The corners of the cube are where the edges meet and there are 8 corners in total, but we can only see 7 below.

The number of edges and corners in an object depends on how many faces it has. If the sides of a cube aren’t equal, then it’s called a cuboid. We’ll learn how to find the total surface area of a cuboid later.

We’ll first start with the cube.

We can see that each face of a Rubik’s cube also has smaller squares on it, and they’re all the same size. We can count the number of squares on each face to measure its surface area. For example, the red face that we see from the front has nine squares. Likewise, each of the others faces has nine squares since they are all of the same size.

If each small square has a unit surface area, then the red face has an area of 9 square units. Like the red face, it is the same with the blue, yellow and other remaining faces. The cube has six sides, each with an area of 9 square units. When we add up all the areas of the sides, we get the total surface area of the cube to get a total of 54 square units (9+9+9+9+9+9).

Total surface area is the sum of all visible surfaces of an object. Visible faces mean all faces of the object, even the hidden ones that can’t be observed (when drawn on paper) without rotating the object. We can analyze which surfaces are part of the total surface area by questioning ourselves and thinking of It like covering the cube (or shape) with paper - and looking at which sides to cover.

When we have a 3D object with different shaped faces, we find the area of each shape and add them up to get the total surface area.


While area is the space that a 2D object takes up in two directions, volume is how much space a 3D object takes up in three different directions.

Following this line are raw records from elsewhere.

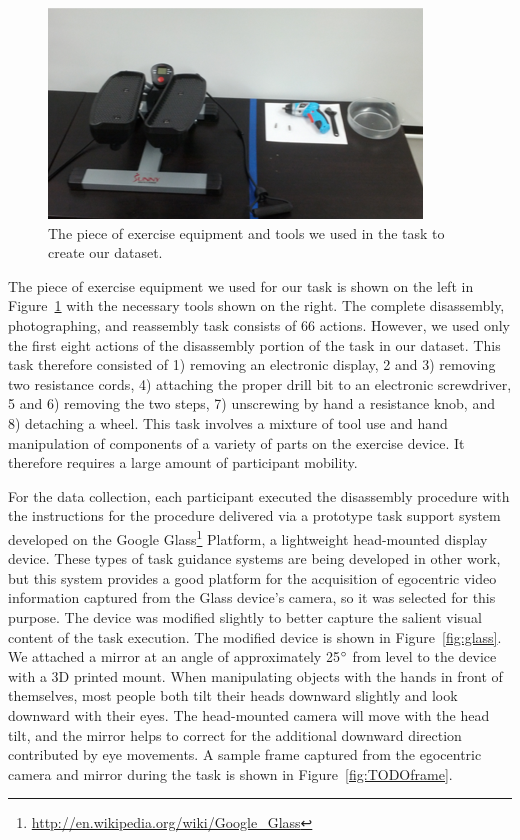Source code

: \documentclass[10pt,twocolumn,letterpaper]{article}
\begin{document}
\begin{figure}[!t]
    \centering
    \includegraphics[width=\columnwidth]{fig/equipment.png}
    \caption{The piece of exercise equipment and tools we used in the task to create our dataset.}
    \label{fig:equipment}
\end{figure}

The piece of exercise equipment we used for our task is shown on the left in Figure~\ref{fig:equipment} with the necessary tools shown on the right. The complete disassembly, photographing, and reassembly task consists of 66 actions. However, we used only the first eight actions of the disassembly portion of the task in our dataset. This task therefore consisted of 1) removing an electronic display, 2 and 3) removing two resistance cords, 4) attaching the proper drill bit to an electronic screwdriver, 5 and 6) removing the two steps, 7) unscrewing by hand a resistance knob, and 8) detaching a wheel. This task involves a mixture of tool use and hand manipulation of components of a variety of parts on the exercise device. It therefore requires a large amount of participant mobility.

For the data collection, each participant executed the disassembly procedure with the instructions for the procedure delivered via a prototype task support system developed on the Google Glass\footnote{\href{http://en.wikipedia.org/wiki/Google_Glass}{http://en.wikipedia.org/wiki/Google\_Glass}} Platform, a lightweight head-mounted display device. These types of task guidance systems are being developed in other work, but this system provides a good platform for the acquisition of egocentric video information captured from the Glass device's camera, so it was selected for this purpose. The device was modified slightly to better capture the salient visual content of the task execution. The modified device is shown in Figure~\ref{fig:glass}. We attached a mirror  at an angle of approximately 25$\degree$ from level to the device with a 3D printed mount. When manipulating objects with the hands in front of themselves, most people both tilt their heads downward slightly and look downward with their eyes. The head-mounted camera will move with the head tilt, and the mirror helps to correct for the additional downward direction contributed by eye movements. A sample frame captured from the egocentric camera and mirror during the task is shown in Figure~\ref{fig:TODOframe}.
\end{document}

For example, let’s look at the Rubik’s cube. We can find its volume by figuring out how many smaller cubes fit inside it. This is similar to us finding the area by asking how many squares of unit length fit inside a shape.If we think of each small cube having a side of 1 unit (in all three directions), we can say that 27 such cubes fit inside the whole cube. We can find this by adding 9 + 9 + 9 for each row. Or by multiplying the length, breadth, and height of the cube, giving us 3 x 3 x 3.

So the volume of the cube is 27 square units? Not quite.The unit of volume is different from that of area or total surface area. Since we are measuring how much space is taken up by the cube in three directions, volume measures three different directions, hence the unit will be cubic units (cubic meaning 3 here). So the volume of the cube is 27 cubic units. If the smaller cube had a measure of 1 cm on all sides, the volume of the cube would be 27 cubic centimeters.

Interestingly, just like how the smaller squares used to measure the area of the bigger shape had an area of itself, the small cubes used to measure the volume of the Rubik’s cube also has its own volume. Since we do not have even smaller cubes making up the small cubes, we use the length, breadth, and height method. This gives us 1 x 1 x 1 = 1 cubic unit as the volume of each small cube.

If this is a little confusing, don’t worry. We’ll look into this more when we talk about specific 3D objects later.